People on both sides of the charter school fight are not happy about a hefty City Council earmark that’s going to the teachers union’s charter school.

The funding, sponsored by City Councilman Erik Dilan and approved last month in the council’s annual capital budget allocations, gives the union $2 million to develop a plan for moving its charter school out of the two East New York buildings it shares and into space of its own.

The announcement comes as charter schools and their critics are locked in fierce debate over how the city funds and allocates space to charter schools. That dispute is central to a lawsuit, filed in May by the UFT and NAACP, that seeks to stop 16 charter schools from opening, moving, or expanding.

The lawsuit alleges that some charter schools receive disproportionate public resources, and some of its backers say the City Council earmark is another example.

Teacher activist Norm Scott called the funding “a double outrage, maybe a triple outrage.”

“The union makes the same deal the charters are making, taking $2 million of public money, while the public schools are starving? I don’t care if it were $1, it’s the symbol,” he said. “Let them raise funds like all the other charter schools.”

State Sen. Bill Perkins said he would have preferred to see money going to traditional public schools in need.

“I would give them, especially my colleague Bob Jackson, the benefit of the doubt that there’s no conflict in that regard, but it makes one want to look into it and find out where we’re going with this,” he said. Robert Jackson is the chair of the council’s education committee and a plaintiff in the lawsuit, as are Perkins and Dilan.

Charter school advocates are also unhappy that the union’s charter school is getting help while other charter schools are struggling to hold onto space in public school buildings.

“The fact that even the UFT needs millions of scarce taxpayers dollars to move its charter school into a private building underscores why charters continue to need access to public space,” said James Merriman, CEO of the New York City Charter School Center.
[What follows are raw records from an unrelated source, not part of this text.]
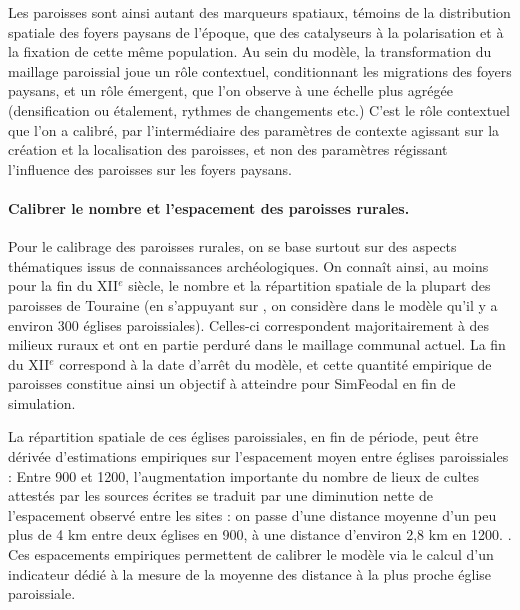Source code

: Les paroisses sont ainsi autant des marqueurs spatiaux, témoins de la distribution spatiale des foyers paysans de l'époque, que des catalyseurs à la polarisation et à la fixation de cette même population.
Au sein du modèle, la transformation du maillage paroissial joue un rôle contextuel, conditionnant les migrations des foyers paysans, et un rôle émergent, que l'on observe à une échelle plus agrégée (densification ou étalement, rythmes de changements etc.)
C'est le rôle contextuel que l'on a calibré, par l'intermédiaire des paramètres de contexte agissant sur la création et la localisation des paroisses, et non des paramètres régissant l'influence des paroisses sur les foyers paysans.

\paragraph{Calibrer le nombre et l'espacement des paroisses \og rurales\fg{}.}

Pour le calibrage des paroisses \og rurales\fg{}, on se base surtout sur des aspects thématiques issus de connaissances archéologiques.
On connaît ainsi, au moins pour la fin du XII$^e$ siècle, le nombre et la répartition spatiale de la plupart des paroisses de Touraine (en s'appuyant sur \textcite[31]{zadora-rio_paroisses_2008}, on considère dans le modèle qu'il y a environ 300 églises paroissiales).
Celles-ci correspondent majoritairement à des milieux ruraux et ont en partie perduré dans le maillage communal actuel.
La fin du XII$^e$ correspond à la date d'arrêt du modèle, et cette quantité empirique de paroisses constitue ainsi un objectif à atteindre pour SimFeodal en fin de simulation.

La répartition spatiale de ces églises paroissiales, en fin de période, peut être dérivée d'estimations empiriques sur l'espacement moyen entre églises paroissiales :
\og Entre 900 et 1200, l'augmentation importante du nombre de lieux de cultes attestés par les sources écrites se traduit par une diminution nette de l'espacement observé entre les sites : on passe d'une distance moyenne d'un peu plus de 4 km entre deux églises en 900, à une distance d'environ 2,8 km en 1200.\fg{} \autocite[261]{chareille_dynamiques_2008}.
Ces espacements empiriques permettent de calibrer le modèle via le calcul d'un indicateur dédié à la mesure de la moyenne des distance à la plus proche église paroissiale.



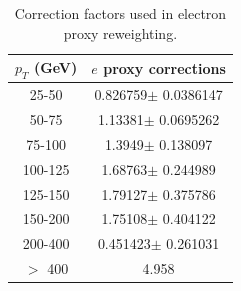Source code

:\begin{table}[htdp]
	\centering
  \begin{tabular}{|c|c|}
  \hline
  $p_T$ (GeV)  & $e$ proxy corrections \\ \hline
  25-50  & 0.826759$\pm$ 0.0386147  \\ \hline
  50-75  & 1.13381$\pm$ 0.0695262  \\ \hline
  75-100  & 1.3949$\pm$ 0.138097  \\ \hline
  100-125  & 1.68763$\pm$ 0.244989  \\ \hline
  125-150  & 1.79127$\pm$ 0.375786  \\ \hline
  150-200  & 1.75108$\pm$ 0.404122  \\ \hline
  200-400  & 0.451423$\pm$ 0.261031  \\ \hline
  $>$ 400 & 4.958 \\ \hline
  \end{tabular}
  \caption{Correction factors used in electron proxy reweighting.}
  \label{table:correctionsfakelep}
\end{table}
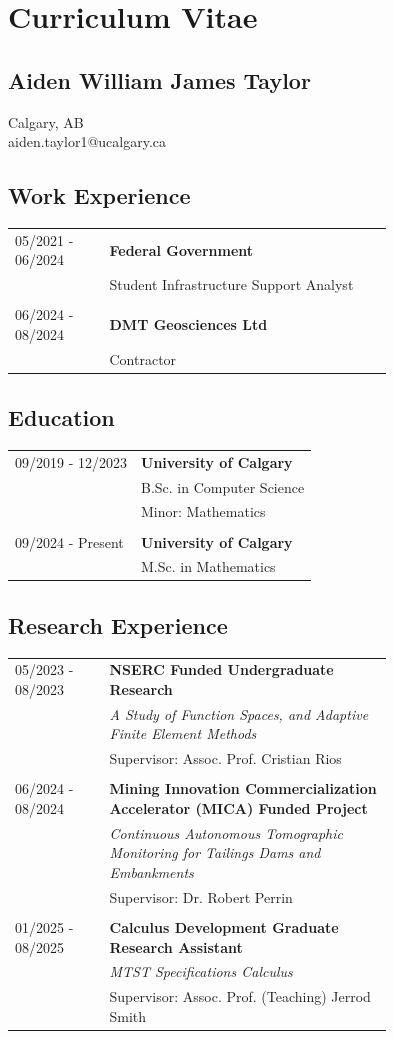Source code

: \documentclass[12pt]{article}
\begin{document}
\section*{Curriculum Vitae}
\subsection*{Aiden William James Taylor}
Calgary, AB \\
aiden.taylor1@ucalgary.ca
\subsection*{Work Experience}
\begin{tabular}{l p{0.75\linewidth}}
05/2021 - 06/2024&\textbf{Federal Government}\\
	            &Student Infrastructure Support Analyst\\
		    &\\
06/2024 - 08/2024&\textbf{DMT Geosciences Ltd}\\
	            &Contractor
\end{tabular}
\subsection*{Education}
\begin{tabular}{l l}
09/2019 - 12/2023&\textbf{University of Calgary}\\
	                & B.Sc. in Computer Science\\
		        & Minor: Mathematics \\
			&\\
09/2024 - Present&\textbf{University of Calgary}\\
	                & M.Sc. in Mathematics
\end{tabular}
\subsection*{Research Experience}
\begin{tabular}{l p{0.75\linewidth}}
05/2023 - 08/2023&\textbf{NSERC Funded Undergraduate Research}\\
		      &\textit{A Study of Function Spaces, and Adaptive Finite Element Methods}\\
		      &Supervisor: Assoc. Prof. Cristian Rios\\
		      &\\
06/2024 - 08/2024&\textbf{Mining Innovation Commercialization Accelerator (MICA) Funded Project}\\
		      &\textit{Continuous Autonomous Tomographic Monitoring for Tailings Dams and Embankments}\\
		      &Supervisor: Dr. Robert Perrin \\
		      &\\
01/2025 - 08/2025&\textbf{Calculus Development Graduate Research Assistant} \\
		      &\textit{MTST Specifications Calculus}\\
		      &Supervisor: Assoc. Prof. (Teaching) Jerrod Smith
\end{tabular}
\end{document}
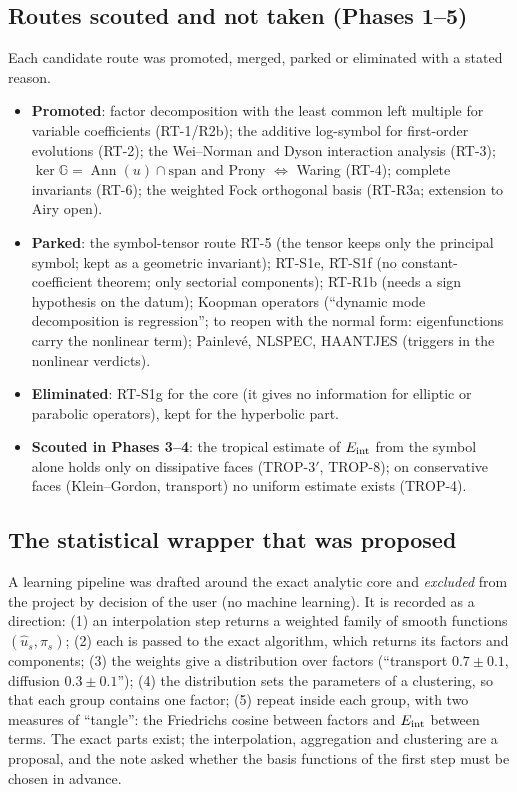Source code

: \documentclass[11pt]{article}
\theoremstyle{plain}
\theoremstyle{definition}
\theoremstyle{remark}
\DeclareMathOperator{\Ann}{Ann}             %
\begin{document}
\subsection{Routes scouted and not taken (Phases 1--5)}

Each candidate route was promoted, merged, parked or eliminated with a stated reason.
\begin{itemize}
\item \textbf{Promoted}: factor decomposition with the least common left multiple for variable coefficients (RT-1/R2b); the additive log-symbol for first-order evolutions (RT-2); the Wei--Norman and Dyson interaction analysis (RT-3); $\ker\mathbb G=\Ann(u)\cap\mathrm{span}$ and Prony $\Leftrightarrow$ Waring (RT-4); complete invariants (RT-6); the weighted Fock orthogonal basis (RT-R3a; extension to Airy open).
\item \textbf{Parked}: the symbol-tensor route RT-5 (the tensor keeps only the principal symbol; kept as a geometric invariant); RT-S1e, RT-S1f (no constant-coefficient theorem; only sectorial components); RT-R1b (needs a sign hypothesis on the datum); Koopman operators (``dynamic mode decomposition is regression''; to reopen with the normal form: eigenfunctions carry the nonlinear term); Painlev\'e, NLSPEC, HAANTJES (triggers in the nonlinear verdicts).
\item \textbf{Eliminated}: RT-S1g for the core (it gives no information for elliptic or parabolic operators), kept for the hyperbolic part.
\item \textbf{Scouted in Phases 3--4}: the tropical estimate of $E_{\rm int}$ from the symbol alone holds only on dissipative faces (TROP-3$'$, TROP-8); on conservative faces (Klein--Gordon, transport) no uniform estimate exists (TROP-4).
\end{itemize}

\subsection{The statistical wrapper that was proposed}

A learning pipeline was drafted around the exact analytic core and \emph{excluded} from the project by decision of the user (no machine learning). It is recorded as a direction: (1) an interpolation step returns a weighted family of smooth functions $(\hat u_s,\pi_s)$; (2) each is passed to the exact algorithm, which returns its factors and components; (3) the weights give a distribution over factors (``transport $0.7\pm0.1$, diffusion $0.3\pm0.1$''); (4) the distribution sets the parameters of a clustering, so that each group contains one factor; (5) repeat inside each group, with two measures of ``tangle'': the Friedrichs cosine between factors and $E_{\rm int}$ between terms. The exact parts exist; the interpolation, aggregation and clustering are a proposal, and the note asked whether the basis functions of the first step must be chosen in advance.
\end{document}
Of the 660 education projects funded by the City Council’s capital budget, only six payouts were over $1 million. They went to James Madison High School ($2 million), Susan Wagner High School ($1.95 million for a baseball field), PS 101 ($1.6 million), PS 65 ($1.5 million), High School for Service and Learning ($1.33 million for auditorium renovations) and Brooklyn Technical High School ($1.25 million for an auditorium).

Though the council’s budget document says the money is for “community charter school construction,” the $2 million for the UFT charter school was classified as economic development spending, not education spending.

The city’s own capital budget for schools allocates $210 million for charter school construction. So far, that money is slated to help construct space for five charter schools.

Councilwoman Letitia James said she didn’t think that the council’s allocation to a charter school was “odd at all.” Anything that eliminates the problem of co-location is worth the expense, said James, who is also a plaintiff in the UFT-NAACP lawsuit.

UFT spokesman Peter Kadushin said the money will be used for planning the potential space, which will include a community center and health clinic. Providing those wraparound services would be consistent with the union’s previous pushes for community schools.

Longtime UFT member Peter Goodman said that $2 million was just a “pittance” for the tens of millions that a full facility could cost, though it could pay for planning and perhaps some of an abandoned site in East New York.

“The only way you can get that is probably through the federal government, some federal program where they’re really providing money,” he said.